Zarówno matka, jak i ojciec zmarłego dziecka mają przejść obserwację psychiatryczną. Na razie rozpoczęło ją jedno z nich. Prokuratura nie podaje, które z rodziców jest pod obserwacją psychiatrów i kiedy rozpocznie się obserwacja drugiego z nich.

Rodzice zostali aresztowani po tym, kiedy w połowie kwietnia ich 6-miesięczna córeczka zmarła prawdopodobnie z powodu zaniedbania i niedożywienia. W areszcie znajduje się także znachor, u którego rodzice leczyli dziewczynkę.

Zwrot ws. śmierci Madzi

W piątek nastąpił zwrot ws. śmierci dziecka. Jak dowiedział się dziennikarz RMF FM, półroczna Magda z Brzeznej mogła umrzeć w domu znachora, Marka H. Według naszych nieoficjalnych informacji, miał tak zeznać ojciec dziecka.

Jak ustaliliśmy, gdy Magda straciła przytomność, była już w stanie niemalże agonalnym. Zrozpaczeni rodzice nie wezwali lekarzy.
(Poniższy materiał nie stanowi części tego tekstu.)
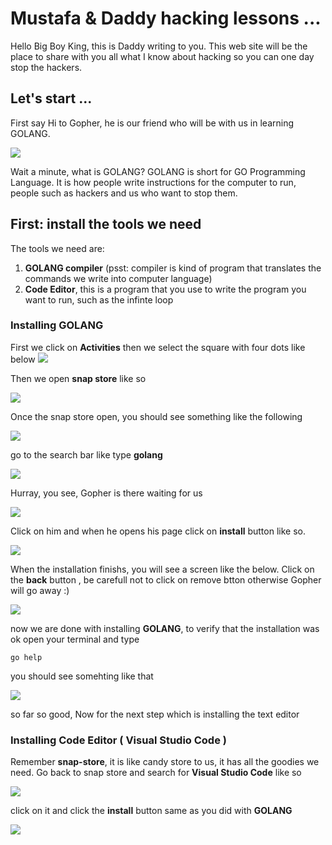 # Mustafa & Daddy hacking lessons ...

Hello Big Boy King, this is Daddy writing to you. This web site will be the place to share with you all what I know about hacking so you can one day stop the hackers. 

## Let's start ...

First say Hi to Gopher, he is our friend who will be with us in learning GOLANG. 

<img src="images/Golang-1200x500.png">



Wait a minute, what is GOLANG? GOLANG is short for GO Programming Language. It is how people write instructions for the computer to run, people such as hackers and us who want to stop them. 



## First: install the tools we need

The tools we need are: 
1. **GOLANG compiler** (psst: compiler is kind of program that translates the commands we write into computer language)
2. **Code Editor**, this is a program that you use to write the program you want to run, such as the infinte loop 

### Installing GOLANG

First we click on **Activities** then we select the square with four dots like below 
<img src="images/activities.png">

Then we open __snap store__ like so 

<img src="images/snap-store.png">

Once the snap store open, you should see something like the following

<img src="images/snap-store-1.png">

go to the search bar like type __golang__

<img src="images/search.png">

Hurray, you see, Gopher is there waiting for us 

<img src="images/gopher.png">

Click on him and when he opens his page click on __install__ button like so. 

<img src="images/install.png">

When the installation finishs, you will see a screen like the below. Click on the __back__ button , be carefull not to click on remove btton otherwise Gopher will go away :) 

<img src="images/back.png">

now we are done with installing __GOLANG__, to verify that the installation was ok open your terminal and type 
```
go help

```

you should see somehting like that 


<img src="images/go-verify.png">


so far so good, Now for the next step which is installing the text editor 

### Installing Code Editor ( Visual Studio Code )

Remember __snap-store__, it is like candy store to us, it has all the goodies we need. Go back to snap store and search for __Visual Studio Code__ like so

<img src="images/vscode.png">

click on it and click the __install__ button same as you did with __GOLANG__

<img src="images/vs-code-1.png">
Najpierw pojechali po pomoc do znachora. Marek H., gdy obejrzał dziecko, miał powiedzieć matce i ojcu, że nic nie da się już zrobić i że "Bóg tak chciał". Zrobił znak krzyża na głowie dziewczynki i kazał małżeństwu wracać do domu. Dopiero gdy rodzice wrócili do siebie, wezwali pogotowie. Rozmawiając z dyspozytorem mogli mieć świadomość, że córka już nie żyje. Być może nigdy nie uda się ustalić, gdzie i kiedy umarła mała Madzia.
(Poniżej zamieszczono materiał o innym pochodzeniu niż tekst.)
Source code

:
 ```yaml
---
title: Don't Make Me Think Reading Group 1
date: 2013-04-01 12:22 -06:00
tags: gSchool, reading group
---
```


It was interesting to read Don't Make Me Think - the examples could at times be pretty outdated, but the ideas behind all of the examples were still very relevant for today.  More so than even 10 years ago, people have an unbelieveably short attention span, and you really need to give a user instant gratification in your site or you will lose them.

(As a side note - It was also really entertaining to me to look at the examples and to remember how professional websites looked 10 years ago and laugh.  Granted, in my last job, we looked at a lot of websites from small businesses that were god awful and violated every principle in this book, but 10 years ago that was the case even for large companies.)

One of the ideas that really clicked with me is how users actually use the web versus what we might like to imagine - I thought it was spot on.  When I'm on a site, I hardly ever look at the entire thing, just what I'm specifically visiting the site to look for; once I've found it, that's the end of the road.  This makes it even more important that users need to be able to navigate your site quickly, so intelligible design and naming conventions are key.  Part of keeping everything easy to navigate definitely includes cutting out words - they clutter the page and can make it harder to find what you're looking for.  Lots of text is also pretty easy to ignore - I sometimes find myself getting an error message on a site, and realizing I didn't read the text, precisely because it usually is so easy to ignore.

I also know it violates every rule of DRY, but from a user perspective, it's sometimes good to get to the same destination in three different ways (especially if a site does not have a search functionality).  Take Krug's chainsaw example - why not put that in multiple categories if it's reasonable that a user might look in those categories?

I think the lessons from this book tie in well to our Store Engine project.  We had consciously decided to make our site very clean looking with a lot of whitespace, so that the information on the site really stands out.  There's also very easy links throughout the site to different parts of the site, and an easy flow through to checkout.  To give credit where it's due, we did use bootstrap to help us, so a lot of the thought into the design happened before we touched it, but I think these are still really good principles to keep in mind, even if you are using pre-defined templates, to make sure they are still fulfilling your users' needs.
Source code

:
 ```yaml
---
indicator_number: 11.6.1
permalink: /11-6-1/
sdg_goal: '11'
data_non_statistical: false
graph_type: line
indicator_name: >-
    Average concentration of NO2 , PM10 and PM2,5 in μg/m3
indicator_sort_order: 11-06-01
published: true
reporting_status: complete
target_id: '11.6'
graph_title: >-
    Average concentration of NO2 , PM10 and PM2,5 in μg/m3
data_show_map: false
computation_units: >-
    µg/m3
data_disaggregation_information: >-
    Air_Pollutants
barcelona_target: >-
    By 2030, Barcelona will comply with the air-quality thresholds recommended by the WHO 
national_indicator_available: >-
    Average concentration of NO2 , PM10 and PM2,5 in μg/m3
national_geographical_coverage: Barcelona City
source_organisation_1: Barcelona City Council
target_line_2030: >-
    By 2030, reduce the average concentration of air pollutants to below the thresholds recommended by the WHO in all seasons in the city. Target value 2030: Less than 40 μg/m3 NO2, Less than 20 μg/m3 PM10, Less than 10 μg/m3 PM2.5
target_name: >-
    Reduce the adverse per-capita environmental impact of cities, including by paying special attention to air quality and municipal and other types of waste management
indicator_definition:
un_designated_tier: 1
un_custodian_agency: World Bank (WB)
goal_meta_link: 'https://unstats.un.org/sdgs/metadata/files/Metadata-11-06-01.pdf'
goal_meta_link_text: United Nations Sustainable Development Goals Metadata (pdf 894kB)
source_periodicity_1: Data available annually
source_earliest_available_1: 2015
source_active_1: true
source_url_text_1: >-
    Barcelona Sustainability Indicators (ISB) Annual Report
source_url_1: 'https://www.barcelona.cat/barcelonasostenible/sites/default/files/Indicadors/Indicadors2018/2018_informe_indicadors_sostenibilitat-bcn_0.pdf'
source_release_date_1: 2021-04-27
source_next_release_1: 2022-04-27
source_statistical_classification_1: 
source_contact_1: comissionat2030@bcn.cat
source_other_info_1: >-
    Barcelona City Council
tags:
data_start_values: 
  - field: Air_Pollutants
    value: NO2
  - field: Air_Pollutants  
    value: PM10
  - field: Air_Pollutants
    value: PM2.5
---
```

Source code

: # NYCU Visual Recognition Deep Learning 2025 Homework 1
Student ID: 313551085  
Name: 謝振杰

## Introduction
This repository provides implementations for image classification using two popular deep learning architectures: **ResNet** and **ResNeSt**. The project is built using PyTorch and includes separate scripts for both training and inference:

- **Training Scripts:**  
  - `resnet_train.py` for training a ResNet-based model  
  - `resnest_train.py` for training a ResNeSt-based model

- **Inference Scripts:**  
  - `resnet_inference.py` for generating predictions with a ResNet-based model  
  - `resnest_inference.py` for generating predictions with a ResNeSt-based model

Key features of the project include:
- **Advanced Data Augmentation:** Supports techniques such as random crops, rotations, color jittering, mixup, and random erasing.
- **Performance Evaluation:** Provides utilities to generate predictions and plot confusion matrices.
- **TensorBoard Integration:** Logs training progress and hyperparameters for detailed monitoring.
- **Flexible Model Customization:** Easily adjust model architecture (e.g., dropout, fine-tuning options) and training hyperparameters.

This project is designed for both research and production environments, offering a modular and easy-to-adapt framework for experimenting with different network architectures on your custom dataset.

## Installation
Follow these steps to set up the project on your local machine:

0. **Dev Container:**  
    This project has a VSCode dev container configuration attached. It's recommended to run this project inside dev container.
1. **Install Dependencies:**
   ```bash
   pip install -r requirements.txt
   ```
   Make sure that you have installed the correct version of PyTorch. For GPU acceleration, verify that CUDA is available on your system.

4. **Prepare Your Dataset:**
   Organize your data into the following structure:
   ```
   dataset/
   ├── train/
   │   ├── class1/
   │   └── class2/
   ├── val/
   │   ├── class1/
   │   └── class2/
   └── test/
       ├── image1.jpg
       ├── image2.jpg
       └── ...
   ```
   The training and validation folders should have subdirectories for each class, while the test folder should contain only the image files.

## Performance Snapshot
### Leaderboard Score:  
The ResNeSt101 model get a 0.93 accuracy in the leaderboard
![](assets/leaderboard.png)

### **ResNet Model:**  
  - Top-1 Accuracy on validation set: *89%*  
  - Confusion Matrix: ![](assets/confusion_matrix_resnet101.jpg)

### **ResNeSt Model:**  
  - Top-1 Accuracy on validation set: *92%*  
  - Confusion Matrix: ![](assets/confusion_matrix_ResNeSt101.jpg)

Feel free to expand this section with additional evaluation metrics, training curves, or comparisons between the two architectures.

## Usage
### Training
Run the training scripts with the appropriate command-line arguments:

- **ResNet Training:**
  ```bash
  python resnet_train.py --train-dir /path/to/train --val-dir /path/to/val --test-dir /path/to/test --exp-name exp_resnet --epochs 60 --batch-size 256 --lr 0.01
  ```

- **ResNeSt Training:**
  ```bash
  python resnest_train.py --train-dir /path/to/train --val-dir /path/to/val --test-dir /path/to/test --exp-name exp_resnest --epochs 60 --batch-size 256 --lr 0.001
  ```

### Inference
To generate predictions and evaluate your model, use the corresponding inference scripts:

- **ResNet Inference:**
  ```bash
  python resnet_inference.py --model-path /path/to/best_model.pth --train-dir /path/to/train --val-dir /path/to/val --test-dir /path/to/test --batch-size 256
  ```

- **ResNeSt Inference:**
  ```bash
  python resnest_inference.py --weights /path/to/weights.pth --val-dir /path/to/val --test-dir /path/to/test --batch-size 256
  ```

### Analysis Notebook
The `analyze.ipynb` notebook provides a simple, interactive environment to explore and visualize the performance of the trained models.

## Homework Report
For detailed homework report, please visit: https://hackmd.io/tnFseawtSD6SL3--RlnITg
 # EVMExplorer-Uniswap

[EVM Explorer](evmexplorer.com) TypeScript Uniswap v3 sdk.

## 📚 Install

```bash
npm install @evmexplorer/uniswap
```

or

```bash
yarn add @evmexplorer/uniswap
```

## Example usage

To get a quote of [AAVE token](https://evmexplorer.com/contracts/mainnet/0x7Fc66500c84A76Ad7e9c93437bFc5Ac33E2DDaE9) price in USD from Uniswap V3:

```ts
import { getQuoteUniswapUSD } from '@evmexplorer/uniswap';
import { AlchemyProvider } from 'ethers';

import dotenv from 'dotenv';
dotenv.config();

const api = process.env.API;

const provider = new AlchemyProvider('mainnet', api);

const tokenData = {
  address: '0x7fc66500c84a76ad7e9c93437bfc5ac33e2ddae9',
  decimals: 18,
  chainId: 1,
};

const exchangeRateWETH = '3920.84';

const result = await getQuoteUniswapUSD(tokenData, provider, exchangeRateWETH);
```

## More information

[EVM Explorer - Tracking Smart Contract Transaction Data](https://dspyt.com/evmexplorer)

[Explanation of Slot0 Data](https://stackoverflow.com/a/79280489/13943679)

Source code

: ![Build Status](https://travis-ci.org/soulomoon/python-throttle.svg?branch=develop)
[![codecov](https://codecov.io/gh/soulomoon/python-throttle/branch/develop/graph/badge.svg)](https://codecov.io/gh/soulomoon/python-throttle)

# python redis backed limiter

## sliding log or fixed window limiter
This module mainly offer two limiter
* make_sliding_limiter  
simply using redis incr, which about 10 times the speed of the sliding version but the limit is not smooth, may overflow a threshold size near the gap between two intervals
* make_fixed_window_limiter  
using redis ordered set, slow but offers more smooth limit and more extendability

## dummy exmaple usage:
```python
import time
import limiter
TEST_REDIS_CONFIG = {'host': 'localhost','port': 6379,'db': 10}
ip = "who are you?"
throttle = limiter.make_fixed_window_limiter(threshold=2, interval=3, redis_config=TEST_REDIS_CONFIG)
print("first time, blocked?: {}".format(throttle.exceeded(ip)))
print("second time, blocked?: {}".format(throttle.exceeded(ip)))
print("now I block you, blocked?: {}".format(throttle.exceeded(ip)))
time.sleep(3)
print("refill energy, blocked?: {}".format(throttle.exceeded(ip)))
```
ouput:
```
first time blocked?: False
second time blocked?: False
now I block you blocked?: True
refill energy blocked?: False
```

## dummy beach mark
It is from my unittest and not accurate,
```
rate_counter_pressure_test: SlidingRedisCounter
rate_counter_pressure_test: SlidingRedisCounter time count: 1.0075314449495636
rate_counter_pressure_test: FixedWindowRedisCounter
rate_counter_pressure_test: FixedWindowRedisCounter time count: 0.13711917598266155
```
Z naszych nieoficjalnych informacji wynika, że to ojciec Madzi zeznał, że zanim z żoną zawiadomili pogotowie, przywieźli córkę do znachora w Nowym Sączu. Gdyby te informacje się potwierdziły, znachor usłyszy dodatkowy zarzut pozostawienia bez pomocy osoby, której zagraża utrata życia.
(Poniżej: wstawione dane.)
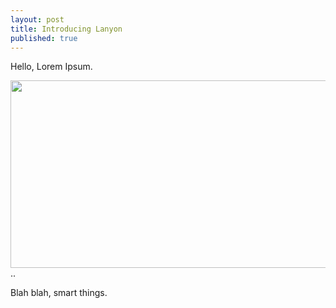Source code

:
 ```yaml
---
layout: post
title: Introducing Lanyon
published: true
---
```





Hello, Lorem Ipsum.

<img src= "{{ site.url }}/public/images/123.png" height=300 width=700></img>
..

Blah blah, smart things.
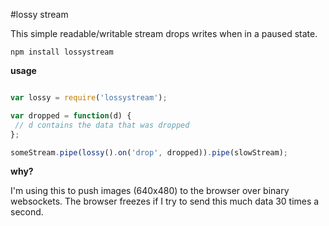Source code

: #lossy stream

This simple readable/writable stream drops writes when in a paused state.

`npm install lossystream`

__usage__

 ```javascript

var lossy = require('lossystream');

var dropped = function(d) {
  // d contains the data that was dropped
};

someStream.pipe(lossy().on('drop', dropped)).pipe(slowStream);

```

__why?__

I'm using this to push images (640x480) to the browser over binary websockets. The browser freezes if I try to send this much data 30 times a second.
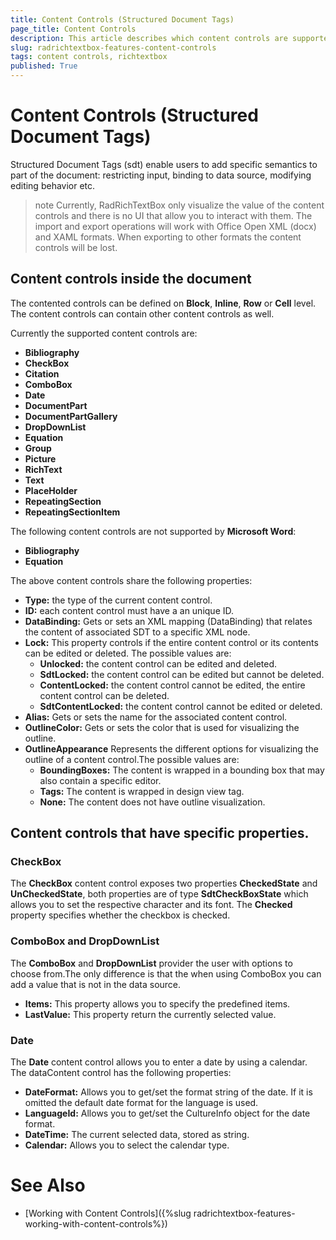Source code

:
 ```yaml
---
title: Content Controls (Structured Document Tags) 
page_title: Content Controls
description: This article describes which content controls are supported in RadRichTextBox
slug: radrichtextbox-features-content-controls
tags: content controls, richtextbox
published: True
---
```


# Content Controls (Structured Document Tags)

Structured Document Tags (sdt) enable users to add specific semantics to part of the document: restricting input, binding to data source, modifying editing behavior etc. 

>note Currently, RadRichTextBox only visualize the value of the content controls and there is no UI that allow you to interact with them. The import and export operations will work with Office Open XML (docx) and XAML formats. When exporting to other formats the content controls will be lost.

## Content controls inside the document

The contented controls can be defined on __Block__, __Inline__, __Row__ or __Cell__ level. The content controls can contain other content controls as well. 

Currently the supported content controls are: 

* __Bibliography__
* __CheckBox__
* __Citation__
* __ComboBox__
* __Date__
* __DocumentPart__
* __DocumentPartGallery__
* __DropDownList__
* __Equation__
* __Group__
* __Picture__
* __RichText__
* __Text__
* __PlaceHolder__
* __RepeatingSection__
* __RepeatingSectionItem__

The following content controls are not supported by __Microsoft Word__:  
* __Bibliography__
* __Equation__


The above content controls share the following properties: 

* __Type:__ the type of the current content control. 
* __ID:__ each content control must have a an unique ID.
* __DataBinding:__ Gets or sets an XML mapping (DataBinding) that relates the content of associated SDT to a specific XML node.
* __Lock:__ This property controls if the entire content control or its contents can be edited or deleted. The possible values are:
    - __Unlocked:__ the content control can be edited and deleted. 
    - __SdtLocked:__ the content control can be edited but cannot be deleted.
    - __ContentLocked:__ the content control cannot be edited, the entire content control can be deleted.
    - __SdtContentLocked:__ the content control cannot be edited or deleted. 
* __Alias:__ Gets or sets the name for the associated content control.
* __OutlineColor:__ Gets or sets the color that is used for visualizing the outline.
* __OutlineAppearance__ Represents the different options for visualizing the outline of a content control.The possible values are:
    - __BoundingBoxes:__ The content is wrapped in a bounding box that may also contain a specific editor.
    - __Tags:__ The content is wrapped in design view tag.
    - __None:__ The content does not have outline visualization.



## Content controls that have specific properties. 

### CheckBox

The __CheckBox__ content control exposes two properties __CheckedState__ and __UnCheckedState__, both properties are of type __SdtCheckBoxState__ which allows you to set the respective character and its font. The __Checked__ property specifies whether the checkbox is checked.

### ComboBox and DropDownList

The __ComboBox__ and __DropDownList__ provider the user with options to choose from.The only difference is that the when using ComboBox you can add a value that is not in the data source.
* __Items:__ This property allows you to specify the predefined items. 
* __LastValue:__ This property return the currently selected value. 

### Date

The __Date__ content control allows you to enter a date by using a calendar. The dataContent control has the following properties:
* __DateFormat:__ Allows you to get/set the format string of the date. If it is omitted the default date format for the language is used.
* __LanguageId:__ Allows you to get/set the CultureInfo object for the date format.
* __DateTime:__ The current selected data, stored as string. 
* __Calendar:__ Allows you to select the calendar type.     


# See Also
* [Working with Content Controls]({%slug radrichtextbox-features-working-with-content-controls%})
Zarzuty dla rodziców i znachora

Rodzice dziewczynki usłyszeli wcześniej zarzuty znęcania się ze szczególnym okrucieństwem i nieumyślnego spowodowania śmierci dziecka. Ich areszt przedłużono do 14 września. Tymczasowo aresztowany został także znachor. Jest podejrzany o udzielanie usług medycznych bez uprawnień i sprawstwo kierownicze nieumyślnego spowodowania śmierci półrocznej Magdy.